ThinkProgress
By Esther Lee
February 2, 2016
A
32-year-old undocumented mother, who was granted temporary deportation
reprieve under President Obama’s 2012 executive action known as the
Deferred Action for Childhood Arrivals (DACA) program, was deported to Mexico after she tried to
reenter the country legally with an immigration document allowing her to
travel abroad to visit an ailing family member.
Lesly
Sophia Cortez-Martinez, who has three young U.S. citizen children, was
on her way back from Mexico through the Chicago O’Hare International
Airport this week when
Customs and Border Protection (CBP) agents prevented her from leaving
the airport. As a DACA beneficiary, Cortez-Martinez was allowed to apply
for advance parole, which allows some immigrants to travel out of and
reenter the United States under certain circumstances
for education, business, or a death in the family.
As
Cortez-Martinez reentered the United States on Monday night, however,
agents saw in the immigration system that she had a prior deportation
removal order from 2004.
According to the United States Citizenship and Immigration Services
(USCIS) website, the government cannot issue an advance parole document
if an applicant is “in exclusion, deportation, removal, or rescission
proceedings.”
Cortez-Martinez
insisted that she didn’t know about the old removal order, explaining
that she went to Mexico for a death in the family and returned to the
U.S. without
documents, her lawyer Mony Ruiz-Velasco explained to ThinkProgress a
day before Cortez-Martinez was deported.
“I
feel pretty certain that she would not have traveled outside the
country — obviously she’s been here so long, she wasn’t going to risk
that — her understanding was
that they approved her request meaning that she’s eligible to travel,”
Ruiz-Velasco said.
Although
Ruiz-Velasco filed an emergency stay of removal, Cortez-Martinez was
deported back to the country that she hasn’t lived in since she was a
teenager.
Her ties are all here in the United States.
“She’s
lived here in the United States since she was 15 years old,”

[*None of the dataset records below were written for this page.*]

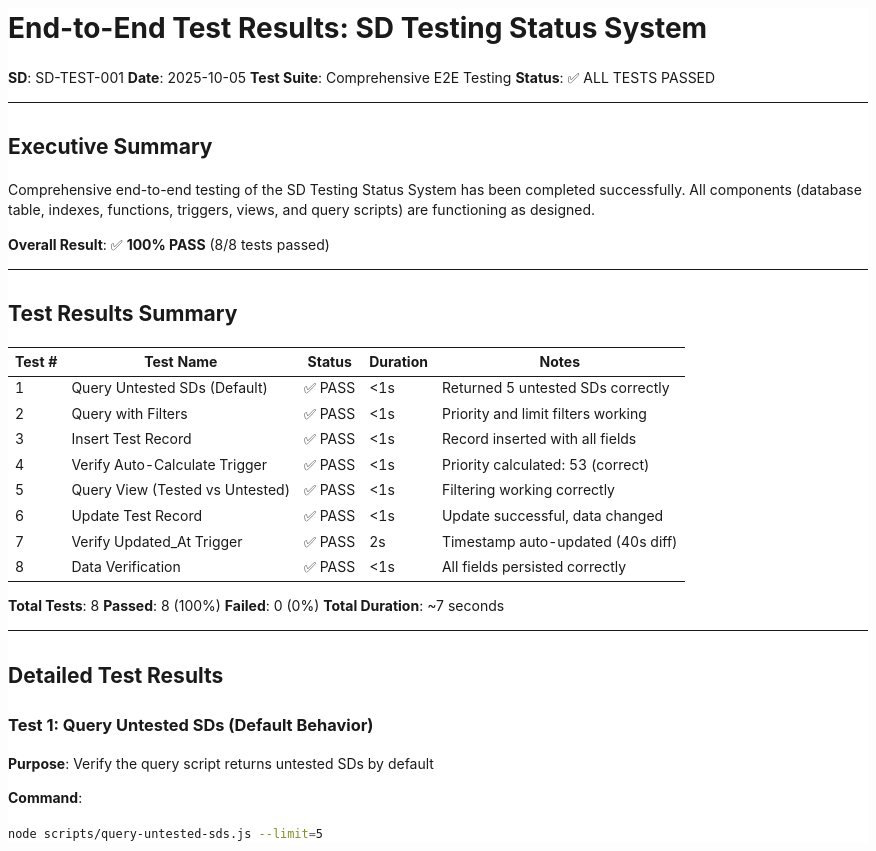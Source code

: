 # End-to-End Test Results: SD Testing Status System

**SD**: SD-TEST-001
**Date**: 2025-10-05
**Test Suite**: Comprehensive E2E Testing
**Status**: ✅ ALL TESTS PASSED

---

## Executive Summary

Comprehensive end-to-end testing of the SD Testing Status System has been completed successfully. All components (database table, indexes, functions, triggers, views, and query scripts) are functioning as designed.

**Overall Result**: ✅ **100% PASS** (8/8 tests passed)

---

## Test Results Summary

| Test # | Test Name | Status | Duration | Notes |
|--------|-----------|--------|----------|-------|
| 1 | Query Untested SDs (Default) | ✅ PASS | <1s | Returned 5 untested SDs correctly |
| 2 | Query with Filters | ✅ PASS | <1s | Priority and limit filters working |
| 3 | Insert Test Record | ✅ PASS | <1s | Record inserted with all fields |
| 4 | Verify Auto-Calculate Trigger | ✅ PASS | <1s | Priority calculated: 53 (correct) |
| 5 | Query View (Tested vs Untested) | ✅ PASS | <1s | Filtering working correctly |
| 6 | Update Test Record | ✅ PASS | <1s | Update successful, data changed |
| 7 | Verify Updated_At Trigger | ✅ PASS | 2s | Timestamp auto-updated (40s diff) |
| 8 | Data Verification | ✅ PASS | <1s | All fields persisted correctly |

**Total Tests**: 8
**Passed**: 8 (100%)
**Failed**: 0 (0%)
**Total Duration**: ~7 seconds

---

## Detailed Test Results

### Test 1: Query Untested SDs (Default Behavior)

**Purpose**: Verify the query script returns untested SDs by default

**Command**:
```bash
node scripts/query-untested-sds.js --limit=5
```
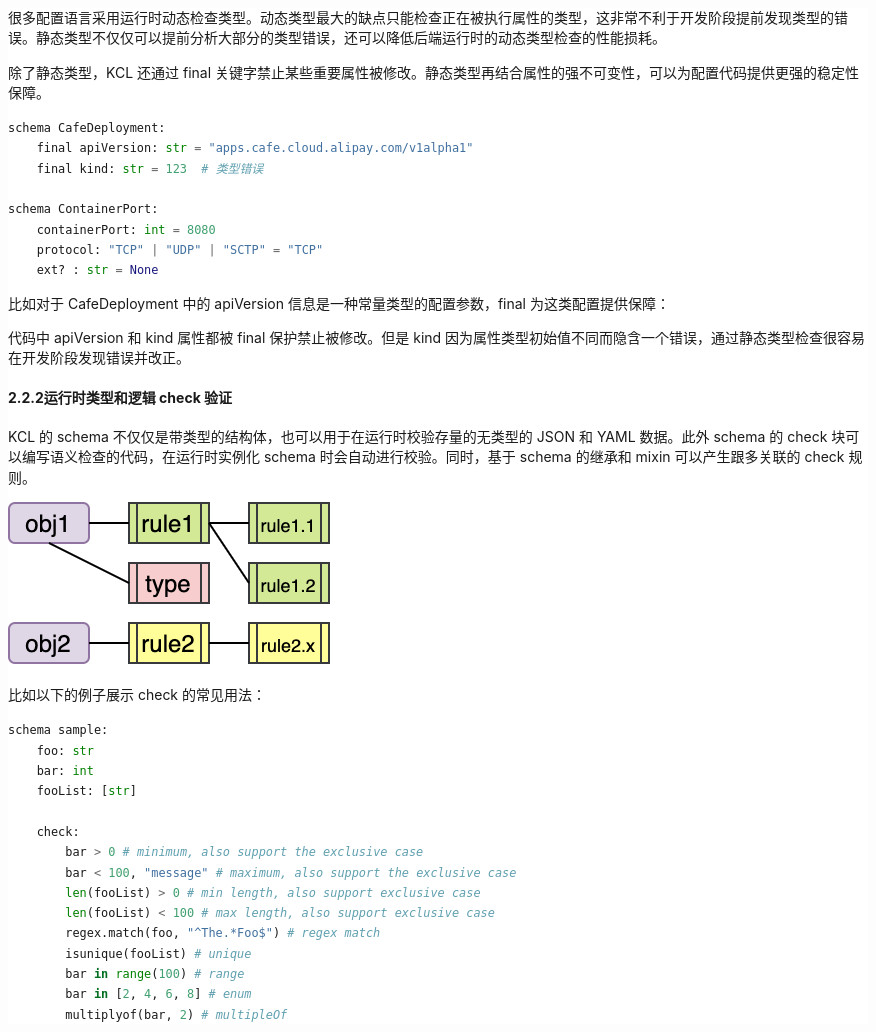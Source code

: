 
很多配置语言采用运行时动态检查类型。动态类型最大的缺点只能检查正在被执行属性的类型，这非常不利于开发阶段提前发现类型的错误。静态类型不仅仅可以提前分析大部分的类型错误，还可以降低后端运行时的动态类型检查的性能损耗。

除了静态类型，KCL 还通过 final 关键字禁止某些重要属性被修改。静态类型再结合属性的强不可变性，可以为配置代码提供更强的稳定性保障。

```py
schema CafeDeployment:
    final apiVersion: str = "apps.cafe.cloud.alipay.com/v1alpha1"
    final kind: str = 123  # 类型错误

schema ContainerPort:
    containerPort: int = 8080
    protocol: "TCP" | "UDP" | "SCTP" = "TCP"
    ext? : str = None
```

比如对于 CafeDeployment 中的 apiVersion 信息是一种常量类型的配置参数，final 为这类配置提供保障：

代码中 apiVersion 和 kind 属性都被 final 保护禁止被修改。但是 kind 因为属性类型初始值不同而隐含一个错误，通过静态类型检查很容易在开发阶段发现错误并改正。

#### 2.2.2运行时类型和逻辑 check 验证

KCL 的 schema 不仅仅是带类型的结构体，也可以用于在运行时校验存量的无类型的 JSON 和 YAML 数据。此外 schema 的 check 块可以编写语义检查的代码，在运行时实例化 schema 时会自动进行校验。同时，基于 schema 的继承和 mixin 可以产生跟多关联的 check 规则。


![](/images/giac2021/222.png)

比如以下的例子展示 check 的常见用法：

```py
schema sample:
    foo: str
    bar: int
    fooList: [str]

    check:
        bar > 0 # minimum, also support the exclusive case
        bar < 100, "message" # maximum, also support the exclusive case
        len(fooList) > 0 # min length, also support exclusive case
        len(fooList) < 100 # max length, also support exclusive case
        regex.match(foo, "^The.*Foo$") # regex match
        isunique(fooList) # unique
        bar in range(100) # range
        bar in [2, 4, 6, 8] # enum
        multiplyof(bar, 2) # multipleOf
```
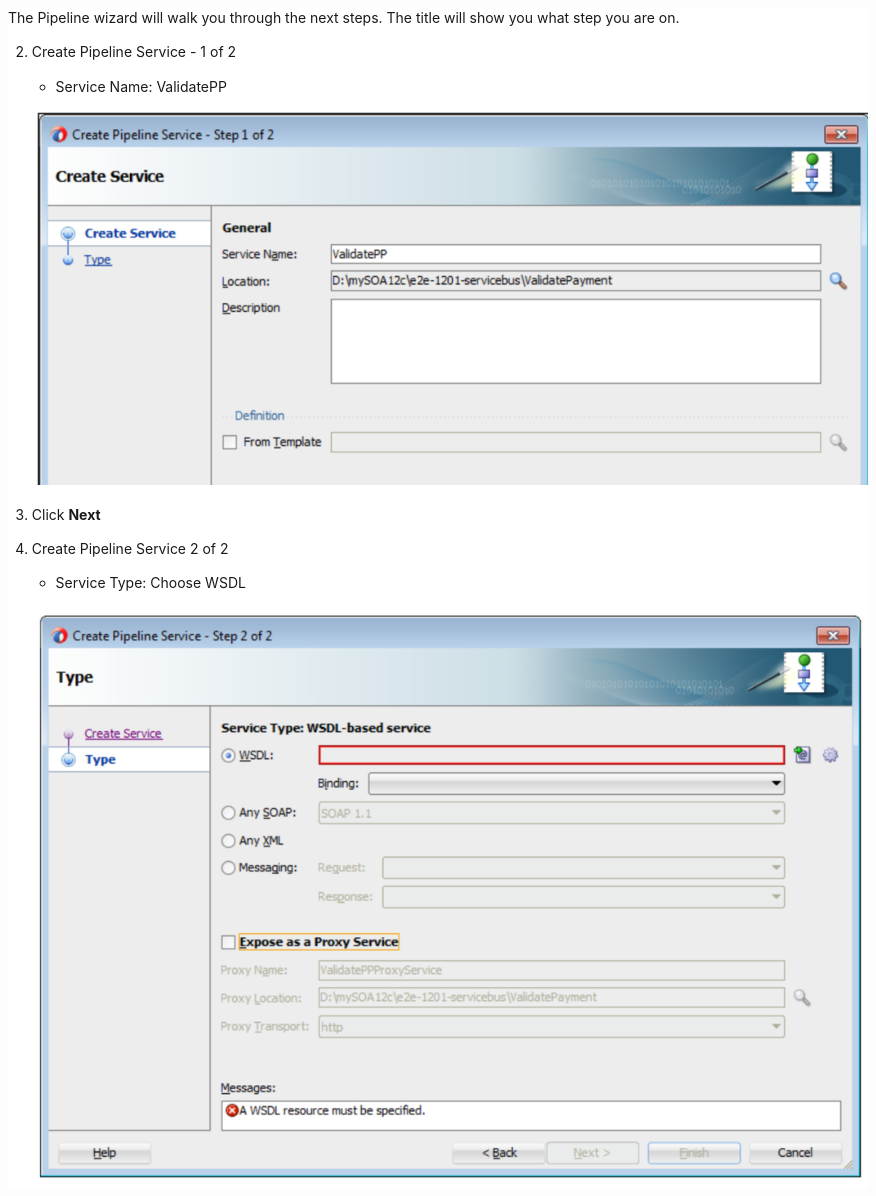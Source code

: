 The Pipeline wizard will walk you through the next steps. The title will show you what step you are on.

2. Create Pipeline Service - 1 of 2
    - Service Name: ValidatePP

    ![](../images/2/configproxy1.png)

3. Click **Next**
4. Create Pipeline Service 2 of 2
    - Service Type: Choose WSDL

    ![](../images/2/configproxy2.png)
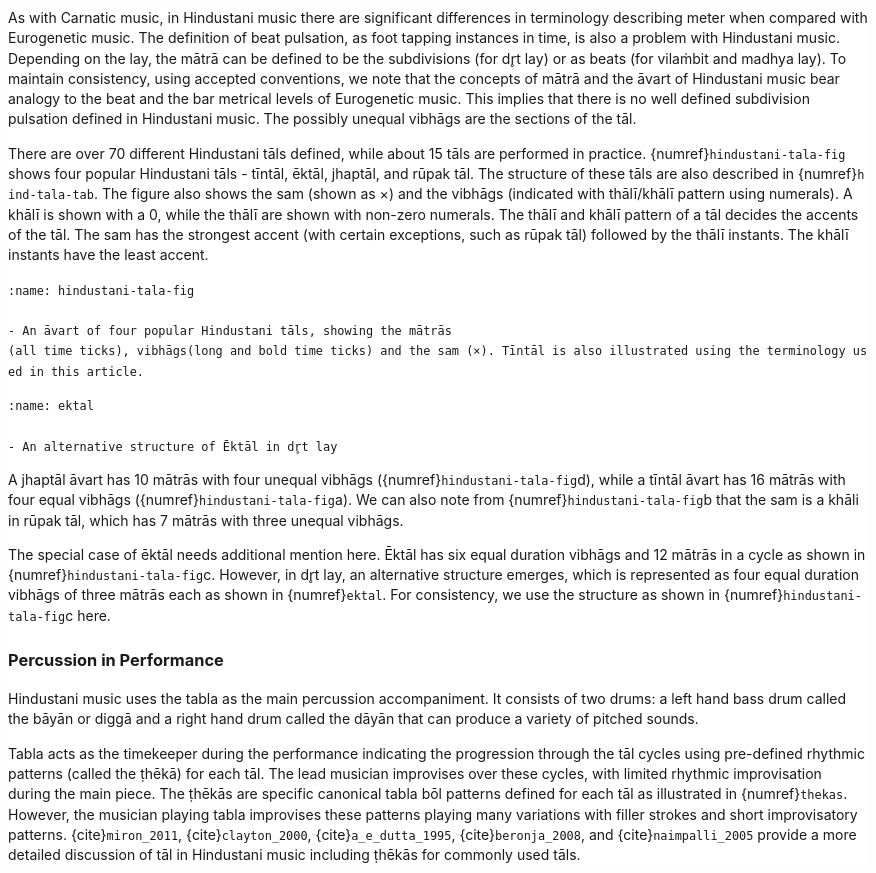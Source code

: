As with Carnatic music, in Hindustani music there are significant differences in terminology describing meter when compared with Eurogenetic music. The definition of beat pulsation, as foot tapping instances in time, is also a problem with Hindustani music. Depending on the lay, the mātrā can be defined to be the subdivisions (for dr̥t lay) or as beats (for vilaṁbit and madhya lay). To maintain consistency, using accepted conventions, we note that the concepts of mātrā and the āvart of Hindustani music bear analogy to the beat and the bar metrical levels of Eurogenetic music. This implies that there is no well defined subdivision pulsation defined in Hindustani music. The possibly unequal vibhāgs are the sections of the tāl.

There are over 70 different Hindustani tāls defined, while about 15 tāls are performed in practice. {numref}`hindustani-tala-fig` shows four popular Hindustani tāls - tīntāl, ēktāl, jhaptāl, and rūpak tāl. The structure of these tāls are also described in {numref}`hind-tala-tab`. The figure also shows the sam (shown as ×) and the vibhāgs (indicated with thālī/khālī pattern using numerals). A khālī is shown with a 0, while the thālī are shown with non-zero numerals. The thālī and khālī pattern of a tāl decides the accents of the tāl. The sam has the strongest accent (with certain exceptions, such as rūpak tāl) followed by the thālī instants. The khālī instants have the least accent.

```{figure} images/hindustani_tala_illustrated.png
:name: hindustani-tala-fig

- An āvart of four popular Hindustani tāls, showing the mātrās
(all time ticks), vibhāgs(long and bold time ticks) and the sam (×). Tīntāl is also illustrated using the terminology used in this article.
```

```{figure} images/ektal.png
:name: ektal

- An alternative structure of Ēktāl in dr̥t lay
```

A jhaptāl āvart has 10 mātrās with four unequal vibhāgs ({numref}`hindustani-tala-fig`d), while a tīntāl āvart has 16 mātrās with four equal vibhāgs ({numref}`hindustani-tala-fig`a). We can also note from {numref}`hindustani-tala-fig`b that the sam is a khāli in rūpak tāl, which has 7 mātrās with three unequal vibhāgs.

The special case of ēktāl needs additional mention here. Ēktāl has six equal duration vibhāgs and 12 mātrās in a cycle as shown in {numref}`hindustani-tala-fig`c. However, in dr̥t lay, an alternative structure emerges, which is represented as four equal duration vibhāgs of three mātrās each as shown in {numref}`ektal`. For consistency, we use the structure as shown in {numref}`hindustani-tala-fig`c here.

### Percussion in Performance
Hindustani music uses the tabla as the main percussion accompaniment. It consists of two drums: a left hand bass drum called the bāyān or diggā and a right hand drum called the dāyān that can produce a variety of pitched sounds.

Tabla acts as the timekeeper during the performance indicating the progression through the tāl cycles using pre-defined rhythmic patterns (called the ṭhēkā) for each tāl. The lead musician improvises over these cycles, with limited rhythmic improvisation during the main piece. The ṭhēkās are specific canonical tabla bōl patterns defined for each tāl as illustrated in {numref}`thekas`. However, the musician playing tabla improvises these patterns playing many variations with filler strokes and short improvisatory patterns. {cite}`miron_2011`, {cite}`clayton_2000`, {cite}`a_e_dutta_1995`, {cite}`beronja_2008`, and {cite}`naimpalli_2005` provide a more detailed discussion of tāl in Hindustani music including ṭhēkās for commonly used tāls.

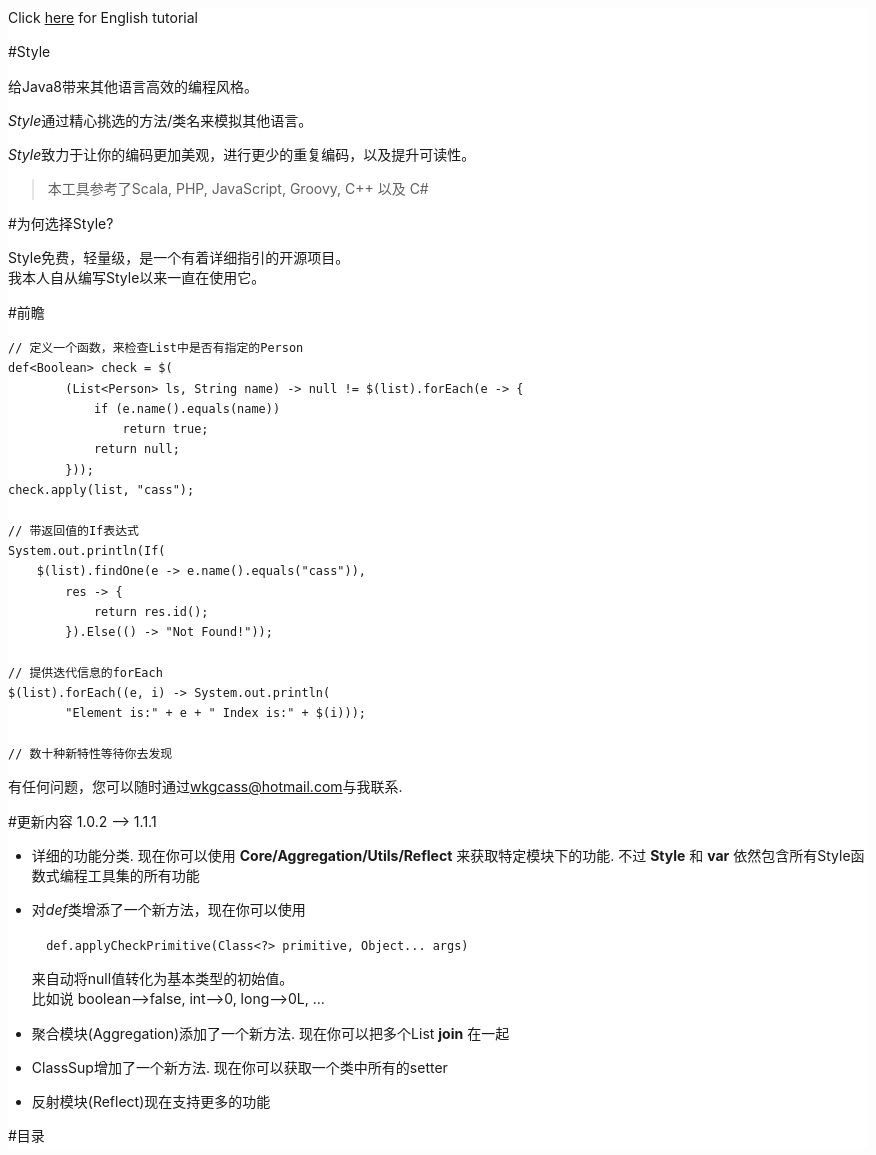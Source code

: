 Click [here](https://github.com/wkgcass/Style) for English tutorial

#Style

给Java8带来其他语言高效的编程风格。

*Style*通过精心挑选的方法/类名来模拟其他语言。

*Style*致力于让你的编码更加美观，进行更少的重复编码，以及提升可读性。

>本工具参考了Scala, PHP, JavaScript, Groovy, C++ 以及 C#

#为何选择Style?

Style免费，轻量级，是一个有着详细指引的开源项目。  
我本人自从编写Style以来一直在使用它。

#前瞻

	// 定义一个函数，来检查List中是否有指定的Person
	def<Boolean> check = $(
			(List<Person> ls, String name) -> null != $(list).forEach(e -> {
				if (e.name().equals(name))
					return true;
				return null;
			}));
	check.apply(list, "cass");

	// 带返回值的If表达式
	System.out.println(If(
		$(list).findOne(e -> e.name().equals("cass")),
			res -> {
				return res.id();
			}).Else(() -> "Not Found!"));

	// 提供迭代信息的forEach
	$(list).forEach((e, i) -> System.out.println(
			"Element is:" + e + " Index is:" + $(i)));
			
	// 数十种新特性等待你去发现
	
有任何问题，您可以随时通过[wkgcass@hotmail.com](mailto:wkgcass@hotmail.com)与我联系.  

#更新内容
1.0.2 --> 1.1.1

* 详细的功能分类. 现在你可以使用 **Core/Aggregation/Utils/Reflect** 来获取特定模块下的功能. 不过 **Style** 和 **var** 依然包含所有Style函数式编程工具集的所有功能
* 对*def*类增添了一个新方法，现在你可以使用
		
		def.applyCheckPrimitive(Class<?> primitive, Object... args)
		
  来自动将null值转化为基本类型的初始值。  
  比如说 boolean-->false, int-->0, long-->0L, ...
* 聚合模块(Aggregation)添加了一个新方法. 现在你可以把多个List **join** 在一起
* ClassSup增加了一个新方法. 现在你可以获取一个类中所有的setter
* 反射模块(Reflect)现在支持更多的功能

#目录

Ruiz-Velasco said. “She has no way of coming back to the United States,
so she would be permanently
separated from her family. Her husband has DACA so he can’t just travel
in and out [of the country] and her children are all little, and
they’re U.S. citizens. Her ties are all here in the United States.”
Since
he took office, President Obama has insisted that his administration
would go after “felons, not families,” a refrain based on the idea that
immigration officials
would dedicate federal resources to prioritizing the detention and
deportation of immigrants with criminal violations, rather than
undocumented children or parents with long-standing U.S. ties. Obama’s DACA initiative has also helped divert federal resources
to pass over undocumented immigrants who were brought to the country as
young children and have since maintained clean records.
But
according to Tania Unzueta, an organizer with the immigrant advocacy
group Not1More Campaign, Cortez-Martinez’s case proves that’s not always
the case. Cortez-Martinez
has three U.S.-citizen children and doesn’t have a criminal record, two
qualities that the Obama administration has asked immigration officials
to consider before taking people into deportation proceedings.
“The
president keeps talking about going after people who are dangerous, and
yet we know the people who are actually considered priority [cases] by
Border Patrol and by
ICE [Immigration and Customs Enforcement] agencies are members of our
community, like Lesly,” Unzueta told ThinkProgress.
And
Cortez-Martinez is not alone. Erika Andiola, a prominent immigrant
activist, wrote in a public Facebook post last year that she “almost
didn’t make it back” into the
U.S. even though she had obtained advanced parole. “Border Patrol agent
didn’t know what Advanced Parole with DACA was and when he figures it
out, and finds on my record a misdemeanor of when I got arrested at
Senator Reid’s office in 2010 for the DREAM Act,
he starts going on and on about how horrible DACA is and how he
shouldn’t let me back in,” Andiola wrote.
Pretty much every single DACA person that has come back into the country have issues at Border Patrol when they enter.
Ruiz-Velasco
lamented that some of her other clients have also faced mistreatment
from border agents when they have tried to reenter the country. “Pretty
much every single DACA person that has come back into the country [has] issues at Border
Patrol when they enter,” she said. “A lot of them have been treated
poorly. A lot have been harassed. They’ve been given a hard time. They
have been told that they don’t deserve to be here.
One individual was told that DACA doesn’t exist anymore. They have to
advocate on their own behalf and that’s how we have prepare them when
they travel with advance parole.”
“There’s
very little accountability over the people who makes such crucial
decisions about who [gets] deported and who gets to stay,” Unzueta
insisted. “Right now we’re
scrambling trying to find who’s making the ultimate decision at the
local level and the national level and the reality is that we only have
people in the local DHS office to appeal to. ”
“This
is a problem of oversight particularly about these case-by-case
decisions that can change people’s lives completely,” she added.